Great care must be exercised when staging plants with more than five leaves because
lower leaves die and are sloughed off the stem. Dead, dying or missing leaves must
be counted. Look for leaf and sheath remnants at the crown.
When the seedling has about three leaves, tillers usually begin to emerge. Ability
of plants to tiller is an important method of adapting to changing environmental
conditions. When environmental conditions are favorable or if the plant density
is reduced, compensation is possible by producing more tillers. Under typical cultural
conditions, tillers emerge during about a 2-week span with the total number formed
depending on the variety and environmental conditions. Deep seeding and high seeding
rates usually decrease the number of tillers formed per plant. There may be more
tillers formed when early season temperatures are low, when the plant population
is low, or when the soil nitrogen level is high. Some tillers initiate roots, contributing
to the nodal root system. About four weeks following crop emergence, some of the
previously formed tillers begin to die without forming a head. The extent to which
this premature tiller death occurs varies depending on the environmental conditions
and the variety. Under poor or stressed growing conditions, plants respond by forming
fewer tillers or by displaying more premature tiller death.

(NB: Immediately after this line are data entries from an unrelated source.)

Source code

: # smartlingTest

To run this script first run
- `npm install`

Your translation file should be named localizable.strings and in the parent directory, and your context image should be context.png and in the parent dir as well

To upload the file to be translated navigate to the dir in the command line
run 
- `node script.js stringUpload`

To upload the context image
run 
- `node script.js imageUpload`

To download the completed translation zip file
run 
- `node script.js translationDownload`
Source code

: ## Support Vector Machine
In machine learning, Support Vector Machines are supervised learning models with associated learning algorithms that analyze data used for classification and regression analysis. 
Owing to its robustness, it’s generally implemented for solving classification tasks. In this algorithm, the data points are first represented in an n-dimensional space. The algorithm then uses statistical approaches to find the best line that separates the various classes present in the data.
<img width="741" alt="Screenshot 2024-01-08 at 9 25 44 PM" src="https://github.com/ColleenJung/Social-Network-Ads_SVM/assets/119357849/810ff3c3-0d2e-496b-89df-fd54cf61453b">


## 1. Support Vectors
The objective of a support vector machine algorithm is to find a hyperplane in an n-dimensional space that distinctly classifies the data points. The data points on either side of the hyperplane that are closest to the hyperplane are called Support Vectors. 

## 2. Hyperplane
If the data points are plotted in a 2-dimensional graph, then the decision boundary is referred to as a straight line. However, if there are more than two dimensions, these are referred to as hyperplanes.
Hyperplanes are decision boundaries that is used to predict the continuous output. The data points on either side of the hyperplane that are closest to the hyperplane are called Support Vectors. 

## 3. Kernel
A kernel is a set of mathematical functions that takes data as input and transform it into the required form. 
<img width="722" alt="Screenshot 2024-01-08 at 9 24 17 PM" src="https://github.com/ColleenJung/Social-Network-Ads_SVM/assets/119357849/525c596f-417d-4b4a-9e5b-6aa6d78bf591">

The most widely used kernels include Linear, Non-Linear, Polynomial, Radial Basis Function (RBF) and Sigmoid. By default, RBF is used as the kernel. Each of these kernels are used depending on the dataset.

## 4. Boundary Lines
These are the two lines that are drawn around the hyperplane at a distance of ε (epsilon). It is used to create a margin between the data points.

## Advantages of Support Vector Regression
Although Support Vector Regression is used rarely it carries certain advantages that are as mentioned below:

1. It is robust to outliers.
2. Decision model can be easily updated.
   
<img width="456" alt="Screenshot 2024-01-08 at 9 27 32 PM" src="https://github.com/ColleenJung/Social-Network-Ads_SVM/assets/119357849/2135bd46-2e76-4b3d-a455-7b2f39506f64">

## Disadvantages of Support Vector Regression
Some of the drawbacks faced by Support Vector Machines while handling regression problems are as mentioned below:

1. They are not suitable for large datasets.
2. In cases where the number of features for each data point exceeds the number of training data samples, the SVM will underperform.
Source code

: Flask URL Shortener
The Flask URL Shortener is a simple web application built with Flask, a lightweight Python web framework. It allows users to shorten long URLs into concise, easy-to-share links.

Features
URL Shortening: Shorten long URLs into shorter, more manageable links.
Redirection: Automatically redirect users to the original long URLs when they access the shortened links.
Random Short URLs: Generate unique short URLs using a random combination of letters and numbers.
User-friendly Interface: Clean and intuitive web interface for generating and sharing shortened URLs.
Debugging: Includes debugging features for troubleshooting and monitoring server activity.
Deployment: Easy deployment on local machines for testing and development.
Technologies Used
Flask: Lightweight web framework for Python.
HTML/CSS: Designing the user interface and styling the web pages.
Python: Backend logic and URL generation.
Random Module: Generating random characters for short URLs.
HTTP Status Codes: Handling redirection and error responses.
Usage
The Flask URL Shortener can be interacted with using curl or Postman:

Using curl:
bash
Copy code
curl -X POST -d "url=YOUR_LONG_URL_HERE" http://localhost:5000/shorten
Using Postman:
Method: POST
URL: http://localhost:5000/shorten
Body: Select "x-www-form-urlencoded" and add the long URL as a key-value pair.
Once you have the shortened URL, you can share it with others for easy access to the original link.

A tiller may form a bud located at the coleoptilar node (coleoptilar tiller) and
at each crown node (axillary tillers). The coleoptilar tiller can emerge at any
time, independent of the number of leaves on the main stem. Axillary tillers usually
begin to emerge when the plant has three leaves. Rarely are more than five axillary
tillers formed on a plant.
Tillers are identified numerically based on the leaf and node from which they arise.
The coleoptilar tiller, tiller 0, emerges from the axil of the coleoptile; tiller
one, from the first leaf axil and so on. Tiller leaves emerge from a sheath, called
the prophyll, which can later be found enclosing the base of the tiller. The prophyll
can be used to identify tiller leaves from those on the main stem or other tillers.
Secondary tillers may arise from the prophyll node and leaf nodes of the primary
tillers. In the same manner, tertiary tillers may occasionally be produced by secondary
tillers. The primary tillers are usually the tallest of the tillers that emerge
from a leaf axil. Leaves on primary tillers are positioned at right angles to the
main stem leaves.
Tillering capacity is a varietal trait and a physiological means of adapting to
changing environmental conditions. More tillers may be produced when environmental
conditions are favorable, plant populations are low, or soil fertility levels are
high. Under stress, plants respond by producing fewer tillers or by aborting initiated
tillers.
Tillers are counted as soon as they emerge above the soil surface or the leaf axil.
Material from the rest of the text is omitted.